言葉尻に棘がありつつも笑みを絶やさない。だが煽りに煽るラシェルと、感情を必死に抑えているエクレール。
両隣の席で顔も見ず繰り広げられる会話と緊迫感に当たりの視線はまるで逃げるように霧散していく。
「ふ、ふたりとも……ちょっと落ち着いて――――」
「スタン様は……」
「……黙っててもらえるかしら?」
「――――はい」
二人の圧倒的なコンビネーションで俺の言葉は封殺された。
仲がいいのか悪いのか。誰かに助けを求められないか見渡すと、何も気にする素振りも見せず黙々とカレーを食べているマティが目に入る。
「マティ……助けて」
「別に放っておいていいんじゃない?あんたもすぐに慣れるわよ」
「その前にボクへ実害来そうなんだけど……」
どうもマティは一切関わる気が無さげ。ならばと反対側に座るシエルに目を向ける。
「シエル……」
「……ご主人さまってばいっつもモテモテですね」
「シエル……!?」
唯一無条件で助けてくれそうな我が従者だったが、そんな言葉とともにフイッと顔を背けられて俺は急転直下立つ瀬を失ってしまった。

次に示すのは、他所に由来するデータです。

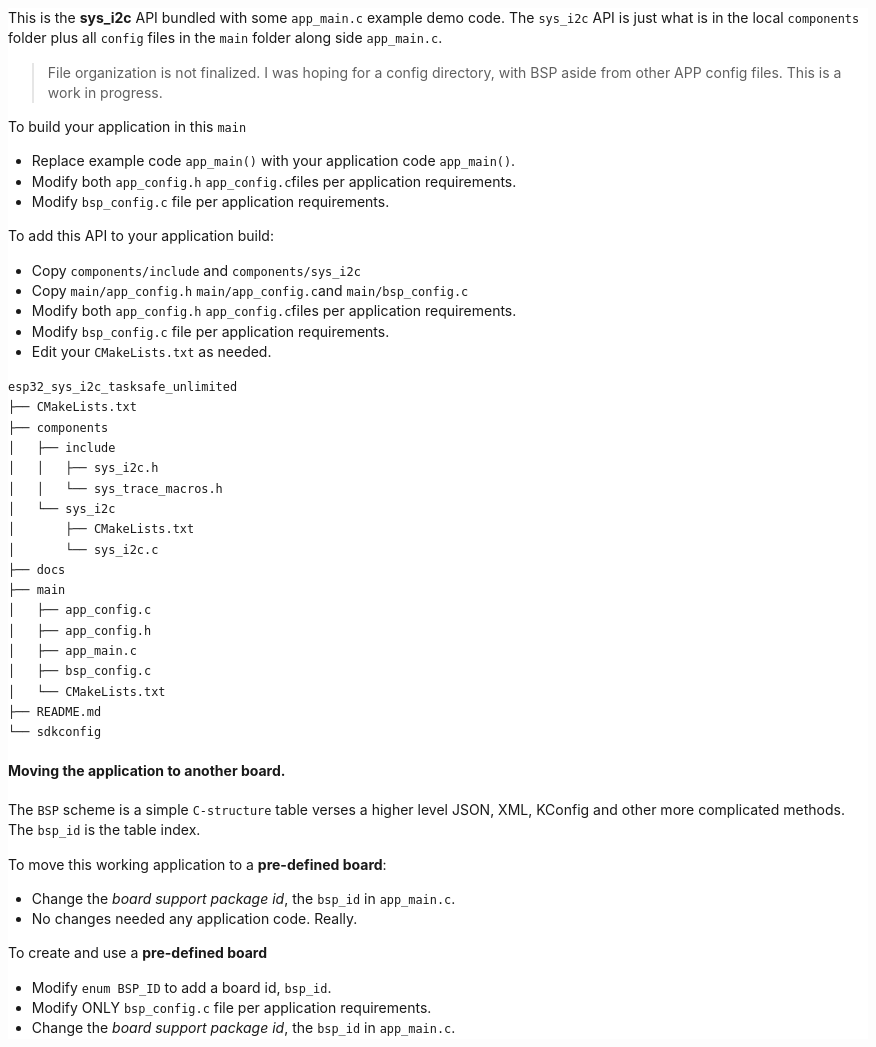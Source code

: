 This is the __sys\_i2c__ API bundled with some `app_main.c` example demo code. The `sys_i2c` API is just what is in the local `components` folder plus all `config` files in the `main` folder along side `app_main.c`.

> File organization is not finalized. I was hoping for a config directory, with BSP aside from other APP config files. This is a work in progress.

To build your application in this  `main`
- Replace example code `app_main()` with your application code `app_main()`.
- Modify both `app_config.h` `app_config.c`files per application requirements.
- Modify `bsp_config.c` file per application requirements.

To add this API to your application build:
- Copy `components/include` and `components/sys_i2c`
- Copy `main/app_config.h` `main/app_config.c`and `main/bsp_config.c`
- Modify both `app_config.h` `app_config.c`files per application requirements.
- Modify `bsp_config.c` file per application requirements.
- Edit your `CMakeLists.txt` as needed.


```
esp32_sys_i2c_tasksafe_unlimited
├── CMakeLists.txt
├── components
│   ├── include
│   │   ├── sys_i2c.h
│   │   └── sys_trace_macros.h
│   └── sys_i2c
│       ├── CMakeLists.txt
│       └── sys_i2c.c
├── docs
├── main
│   ├── app_config.c
│   ├── app_config.h
│   ├── app_main.c
│   ├── bsp_config.c
│   └── CMakeLists.txt
├── README.md
└── sdkconfig
```


#### Moving the application to another board.

The `BSP` scheme is a simple  `C-structure` table verses a higher level JSON, XML, KConfig and other more complicated methods. The `bsp_id` is the table index.

To move this working application to a __pre-defined board__:
- Change the _board support package id_, the `bsp_id` in `app_main.c`.
- No changes needed any application code. Really.

To create and use a __pre-defined board__
- Modify `enum BSP_ID` to add a board id, `bsp_id`.
- Modify ONLY `bsp_config.c` file per application requirements.
- Change the _board support package id_, the `bsp_id` in `app_main.c`.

呆然とする俺に、気づけば2つのフォークがこちらに差し出されていることに気づく。
「スタン様!」
「ねぇ、スタン……」
それは王女様二人から差し出されるフルーツ。にこやかに笑いかけている二人だが、目は笑っていない。
「「あなたはどっちを食べるの!?」」
一体どういう話の流れでそうなったのか。
隣のマティからは「どっちにするの?」と囃し立てるような声が聞こえてくる。
俺は試されるように差し出された2つのフルーツに、平穏な昼休みはどこへ……と心の中で叫びつつフリーズするのであった。